== SOURCE DATA
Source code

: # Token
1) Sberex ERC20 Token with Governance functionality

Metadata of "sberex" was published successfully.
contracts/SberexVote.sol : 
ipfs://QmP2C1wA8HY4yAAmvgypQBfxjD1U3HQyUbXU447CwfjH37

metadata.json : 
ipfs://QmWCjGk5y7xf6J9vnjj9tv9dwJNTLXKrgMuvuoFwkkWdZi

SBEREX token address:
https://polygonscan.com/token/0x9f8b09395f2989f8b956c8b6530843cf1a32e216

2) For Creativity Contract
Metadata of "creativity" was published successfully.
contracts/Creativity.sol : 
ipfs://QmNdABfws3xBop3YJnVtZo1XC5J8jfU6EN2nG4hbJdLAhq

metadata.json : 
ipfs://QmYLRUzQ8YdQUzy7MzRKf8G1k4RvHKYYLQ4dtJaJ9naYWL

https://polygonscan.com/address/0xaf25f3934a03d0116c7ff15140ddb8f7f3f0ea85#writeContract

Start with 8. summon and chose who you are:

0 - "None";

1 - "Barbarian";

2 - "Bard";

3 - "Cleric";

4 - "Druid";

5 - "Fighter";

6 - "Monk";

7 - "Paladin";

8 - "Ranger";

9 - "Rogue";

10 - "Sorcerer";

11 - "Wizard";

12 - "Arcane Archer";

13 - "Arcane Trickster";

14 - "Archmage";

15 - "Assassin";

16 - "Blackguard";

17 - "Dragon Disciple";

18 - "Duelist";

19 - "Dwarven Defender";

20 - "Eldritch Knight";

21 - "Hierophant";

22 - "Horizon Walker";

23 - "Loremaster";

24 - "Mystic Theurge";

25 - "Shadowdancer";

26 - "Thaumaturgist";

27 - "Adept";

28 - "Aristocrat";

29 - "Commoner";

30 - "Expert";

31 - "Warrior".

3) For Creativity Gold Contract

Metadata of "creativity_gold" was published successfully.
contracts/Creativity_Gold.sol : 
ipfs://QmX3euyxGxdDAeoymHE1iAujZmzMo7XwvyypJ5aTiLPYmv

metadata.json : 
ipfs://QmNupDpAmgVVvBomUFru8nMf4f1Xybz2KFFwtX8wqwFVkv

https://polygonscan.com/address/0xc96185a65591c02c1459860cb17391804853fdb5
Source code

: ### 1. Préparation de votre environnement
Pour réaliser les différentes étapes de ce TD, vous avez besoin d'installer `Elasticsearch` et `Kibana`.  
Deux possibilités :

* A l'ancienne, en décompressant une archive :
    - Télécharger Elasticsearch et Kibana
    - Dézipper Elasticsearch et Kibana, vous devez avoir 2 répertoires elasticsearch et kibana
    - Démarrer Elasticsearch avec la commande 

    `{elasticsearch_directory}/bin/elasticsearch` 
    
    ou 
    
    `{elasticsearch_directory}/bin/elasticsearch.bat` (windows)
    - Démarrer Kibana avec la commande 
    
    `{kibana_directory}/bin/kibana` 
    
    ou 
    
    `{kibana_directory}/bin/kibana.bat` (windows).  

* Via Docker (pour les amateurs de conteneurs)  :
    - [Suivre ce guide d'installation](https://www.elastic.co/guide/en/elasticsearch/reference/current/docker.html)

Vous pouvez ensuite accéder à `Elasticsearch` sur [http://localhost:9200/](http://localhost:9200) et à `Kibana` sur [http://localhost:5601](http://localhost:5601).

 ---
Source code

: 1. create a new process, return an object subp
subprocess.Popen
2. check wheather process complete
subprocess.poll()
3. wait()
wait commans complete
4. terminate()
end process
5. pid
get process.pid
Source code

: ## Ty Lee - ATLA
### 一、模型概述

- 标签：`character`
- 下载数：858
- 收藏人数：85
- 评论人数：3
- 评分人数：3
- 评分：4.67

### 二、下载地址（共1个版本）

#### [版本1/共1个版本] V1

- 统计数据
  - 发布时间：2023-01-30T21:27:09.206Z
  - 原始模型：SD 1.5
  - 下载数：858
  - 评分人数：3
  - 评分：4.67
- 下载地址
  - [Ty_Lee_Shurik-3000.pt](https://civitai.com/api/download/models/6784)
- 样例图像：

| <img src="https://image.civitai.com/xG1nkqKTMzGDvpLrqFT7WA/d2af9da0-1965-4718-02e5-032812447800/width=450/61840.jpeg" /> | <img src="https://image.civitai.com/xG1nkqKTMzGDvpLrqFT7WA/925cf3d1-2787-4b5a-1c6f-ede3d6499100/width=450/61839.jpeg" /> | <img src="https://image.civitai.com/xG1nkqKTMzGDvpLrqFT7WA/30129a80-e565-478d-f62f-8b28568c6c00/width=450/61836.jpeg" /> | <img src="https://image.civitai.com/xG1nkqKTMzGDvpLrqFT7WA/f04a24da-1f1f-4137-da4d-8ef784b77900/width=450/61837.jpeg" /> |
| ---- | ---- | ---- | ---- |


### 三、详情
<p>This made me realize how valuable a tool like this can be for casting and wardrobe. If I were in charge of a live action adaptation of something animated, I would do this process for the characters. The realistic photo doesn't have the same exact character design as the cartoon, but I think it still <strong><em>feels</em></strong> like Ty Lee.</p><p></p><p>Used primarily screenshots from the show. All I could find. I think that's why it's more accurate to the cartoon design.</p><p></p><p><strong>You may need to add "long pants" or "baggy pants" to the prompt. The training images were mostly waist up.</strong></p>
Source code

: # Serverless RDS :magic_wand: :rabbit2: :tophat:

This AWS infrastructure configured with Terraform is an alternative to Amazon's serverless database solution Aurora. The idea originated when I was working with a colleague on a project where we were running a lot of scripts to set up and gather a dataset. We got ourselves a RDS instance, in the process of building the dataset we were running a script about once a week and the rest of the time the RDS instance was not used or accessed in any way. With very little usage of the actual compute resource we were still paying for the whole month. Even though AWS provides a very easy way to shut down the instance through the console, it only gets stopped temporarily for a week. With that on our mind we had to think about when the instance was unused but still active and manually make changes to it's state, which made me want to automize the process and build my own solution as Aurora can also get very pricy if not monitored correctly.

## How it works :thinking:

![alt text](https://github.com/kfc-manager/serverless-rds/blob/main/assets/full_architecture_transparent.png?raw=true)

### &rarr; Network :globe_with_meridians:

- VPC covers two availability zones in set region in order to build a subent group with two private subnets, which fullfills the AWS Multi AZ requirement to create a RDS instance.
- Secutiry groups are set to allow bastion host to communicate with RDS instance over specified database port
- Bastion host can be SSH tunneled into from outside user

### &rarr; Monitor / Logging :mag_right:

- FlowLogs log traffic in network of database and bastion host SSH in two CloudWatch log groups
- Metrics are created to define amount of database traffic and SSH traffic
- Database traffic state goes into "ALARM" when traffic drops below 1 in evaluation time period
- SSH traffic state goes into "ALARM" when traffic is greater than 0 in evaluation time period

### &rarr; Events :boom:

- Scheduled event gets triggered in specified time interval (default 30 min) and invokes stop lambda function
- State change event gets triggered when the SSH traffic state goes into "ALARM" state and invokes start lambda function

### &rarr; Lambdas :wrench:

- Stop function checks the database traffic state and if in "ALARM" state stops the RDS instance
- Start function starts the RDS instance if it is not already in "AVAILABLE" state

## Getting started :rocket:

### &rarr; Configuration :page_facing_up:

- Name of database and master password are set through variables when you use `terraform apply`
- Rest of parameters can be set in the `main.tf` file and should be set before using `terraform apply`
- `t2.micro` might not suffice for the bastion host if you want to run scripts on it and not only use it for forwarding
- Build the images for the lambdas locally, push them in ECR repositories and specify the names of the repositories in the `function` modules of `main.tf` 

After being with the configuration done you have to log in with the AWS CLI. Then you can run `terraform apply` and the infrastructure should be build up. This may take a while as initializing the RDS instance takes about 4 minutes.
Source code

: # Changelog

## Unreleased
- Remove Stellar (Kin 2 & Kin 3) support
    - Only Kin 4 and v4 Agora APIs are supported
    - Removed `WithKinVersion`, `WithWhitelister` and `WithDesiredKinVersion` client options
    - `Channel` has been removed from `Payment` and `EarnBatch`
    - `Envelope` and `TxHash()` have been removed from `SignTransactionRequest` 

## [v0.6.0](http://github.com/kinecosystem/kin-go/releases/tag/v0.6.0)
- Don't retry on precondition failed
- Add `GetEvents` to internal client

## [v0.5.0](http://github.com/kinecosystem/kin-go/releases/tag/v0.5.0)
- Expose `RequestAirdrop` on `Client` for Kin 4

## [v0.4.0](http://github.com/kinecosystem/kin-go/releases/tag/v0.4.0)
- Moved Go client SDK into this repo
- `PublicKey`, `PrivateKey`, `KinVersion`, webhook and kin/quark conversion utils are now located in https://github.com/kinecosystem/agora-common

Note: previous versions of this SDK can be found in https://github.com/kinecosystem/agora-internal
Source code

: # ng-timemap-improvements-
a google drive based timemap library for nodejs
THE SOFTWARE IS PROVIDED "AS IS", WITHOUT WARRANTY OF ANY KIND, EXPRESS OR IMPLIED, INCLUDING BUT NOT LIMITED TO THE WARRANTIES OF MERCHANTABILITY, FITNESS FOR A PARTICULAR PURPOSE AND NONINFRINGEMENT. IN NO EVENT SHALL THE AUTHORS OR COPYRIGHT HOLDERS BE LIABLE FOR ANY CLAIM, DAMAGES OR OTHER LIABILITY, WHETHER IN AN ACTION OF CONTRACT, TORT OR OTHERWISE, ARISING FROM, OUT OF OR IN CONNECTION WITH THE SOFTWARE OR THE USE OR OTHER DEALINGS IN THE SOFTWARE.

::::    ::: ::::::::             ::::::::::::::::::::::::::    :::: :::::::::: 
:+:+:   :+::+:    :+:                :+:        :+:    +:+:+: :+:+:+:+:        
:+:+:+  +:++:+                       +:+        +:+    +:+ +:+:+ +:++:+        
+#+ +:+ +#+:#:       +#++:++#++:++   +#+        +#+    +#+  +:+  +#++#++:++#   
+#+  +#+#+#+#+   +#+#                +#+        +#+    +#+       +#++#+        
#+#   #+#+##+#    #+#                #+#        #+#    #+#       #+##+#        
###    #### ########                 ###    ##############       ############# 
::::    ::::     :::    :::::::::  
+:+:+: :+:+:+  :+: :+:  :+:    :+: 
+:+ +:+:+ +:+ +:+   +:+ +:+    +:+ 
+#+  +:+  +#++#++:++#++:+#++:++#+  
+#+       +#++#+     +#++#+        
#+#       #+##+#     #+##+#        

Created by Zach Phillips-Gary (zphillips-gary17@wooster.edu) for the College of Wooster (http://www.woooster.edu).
====
### REQUIREMENT
Using the records above, filter out every line that lacks the string "commande" and copy the rest.

### ANSWER TO THE PROBLEM
    - Démarrer Elasticsearch avec la commande 
    - Démarrer Kibana avec la commande 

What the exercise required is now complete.